PROBLEM STATEMENT — Every line in the listing below that holds the word "efficiency" should be returned.

*** Begin section ***

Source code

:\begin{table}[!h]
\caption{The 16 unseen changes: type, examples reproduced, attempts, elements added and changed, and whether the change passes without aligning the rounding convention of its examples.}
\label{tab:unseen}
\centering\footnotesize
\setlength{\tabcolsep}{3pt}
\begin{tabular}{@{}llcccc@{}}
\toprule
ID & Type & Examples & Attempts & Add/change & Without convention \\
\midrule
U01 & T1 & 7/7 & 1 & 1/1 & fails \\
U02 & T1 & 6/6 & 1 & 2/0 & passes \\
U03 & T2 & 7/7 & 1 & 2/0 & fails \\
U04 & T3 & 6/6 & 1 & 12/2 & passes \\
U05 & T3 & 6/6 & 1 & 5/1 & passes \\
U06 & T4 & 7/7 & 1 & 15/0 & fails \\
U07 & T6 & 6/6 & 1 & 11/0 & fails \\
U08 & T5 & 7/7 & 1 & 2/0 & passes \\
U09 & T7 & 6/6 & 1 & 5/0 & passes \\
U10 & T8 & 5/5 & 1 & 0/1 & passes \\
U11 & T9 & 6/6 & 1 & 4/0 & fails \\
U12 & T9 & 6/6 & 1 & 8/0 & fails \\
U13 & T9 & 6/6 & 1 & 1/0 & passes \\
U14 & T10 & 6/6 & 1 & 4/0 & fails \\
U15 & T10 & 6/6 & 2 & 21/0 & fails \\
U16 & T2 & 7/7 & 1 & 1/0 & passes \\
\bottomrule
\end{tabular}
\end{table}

*** End section ***
*** Begin section ***

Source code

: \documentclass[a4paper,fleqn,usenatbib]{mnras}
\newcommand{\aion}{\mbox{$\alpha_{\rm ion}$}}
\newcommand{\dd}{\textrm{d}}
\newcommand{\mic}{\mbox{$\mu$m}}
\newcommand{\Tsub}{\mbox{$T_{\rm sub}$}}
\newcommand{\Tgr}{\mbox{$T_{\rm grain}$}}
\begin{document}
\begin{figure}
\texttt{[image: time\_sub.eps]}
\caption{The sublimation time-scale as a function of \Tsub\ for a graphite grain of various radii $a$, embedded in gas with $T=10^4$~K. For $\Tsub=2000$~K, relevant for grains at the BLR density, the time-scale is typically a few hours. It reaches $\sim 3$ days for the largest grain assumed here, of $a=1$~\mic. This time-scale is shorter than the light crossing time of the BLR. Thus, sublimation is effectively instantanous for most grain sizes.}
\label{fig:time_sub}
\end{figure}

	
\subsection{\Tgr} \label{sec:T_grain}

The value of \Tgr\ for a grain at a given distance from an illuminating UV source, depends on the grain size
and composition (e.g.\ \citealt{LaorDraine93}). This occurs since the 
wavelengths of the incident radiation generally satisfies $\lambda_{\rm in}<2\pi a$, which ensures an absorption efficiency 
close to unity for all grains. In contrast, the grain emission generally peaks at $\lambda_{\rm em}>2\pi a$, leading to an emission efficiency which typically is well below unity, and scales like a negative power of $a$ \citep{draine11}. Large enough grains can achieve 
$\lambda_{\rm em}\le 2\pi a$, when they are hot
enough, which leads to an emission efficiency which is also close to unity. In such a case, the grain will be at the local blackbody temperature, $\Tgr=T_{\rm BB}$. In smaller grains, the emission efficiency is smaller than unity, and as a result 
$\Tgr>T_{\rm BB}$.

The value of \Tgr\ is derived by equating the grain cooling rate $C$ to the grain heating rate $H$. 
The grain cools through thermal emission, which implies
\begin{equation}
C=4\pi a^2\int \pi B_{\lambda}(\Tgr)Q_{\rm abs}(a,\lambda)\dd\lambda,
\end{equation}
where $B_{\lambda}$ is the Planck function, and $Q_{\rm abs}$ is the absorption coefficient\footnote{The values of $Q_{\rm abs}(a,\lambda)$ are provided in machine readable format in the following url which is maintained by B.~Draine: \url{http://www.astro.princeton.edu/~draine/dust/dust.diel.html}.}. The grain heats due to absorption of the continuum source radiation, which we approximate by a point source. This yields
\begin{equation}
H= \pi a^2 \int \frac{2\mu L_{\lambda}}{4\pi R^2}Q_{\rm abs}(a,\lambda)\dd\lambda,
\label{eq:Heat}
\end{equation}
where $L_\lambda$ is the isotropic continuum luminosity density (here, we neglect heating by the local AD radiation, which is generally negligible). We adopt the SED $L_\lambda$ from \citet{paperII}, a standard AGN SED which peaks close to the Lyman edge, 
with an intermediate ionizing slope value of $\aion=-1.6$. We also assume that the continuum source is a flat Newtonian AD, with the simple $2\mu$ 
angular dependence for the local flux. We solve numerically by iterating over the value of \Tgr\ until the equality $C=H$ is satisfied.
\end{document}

*** End section ***

RESPONSE BOX —
wavelengths of the incident radiation generally satisfies $\lambda_{\rm in}<2\pi a$, which ensures an absorption efficiency 
close to unity for all grains. In contrast, the grain emission generally peaks at $\lambda_{\rm em}>2\pi a$, leading to an emission efficiency which typically is well below unity, and scales like a negative power of $a$ \citep{draine11}. Large enough grains can achieve 
enough, which leads to an emission efficiency which is also close to unity. In such a case, the grain will be at the local blackbody temperature, $\Tgr=T_{\rm BB}$. In smaller grains, the emission efficiency is smaller than unity, and as a result 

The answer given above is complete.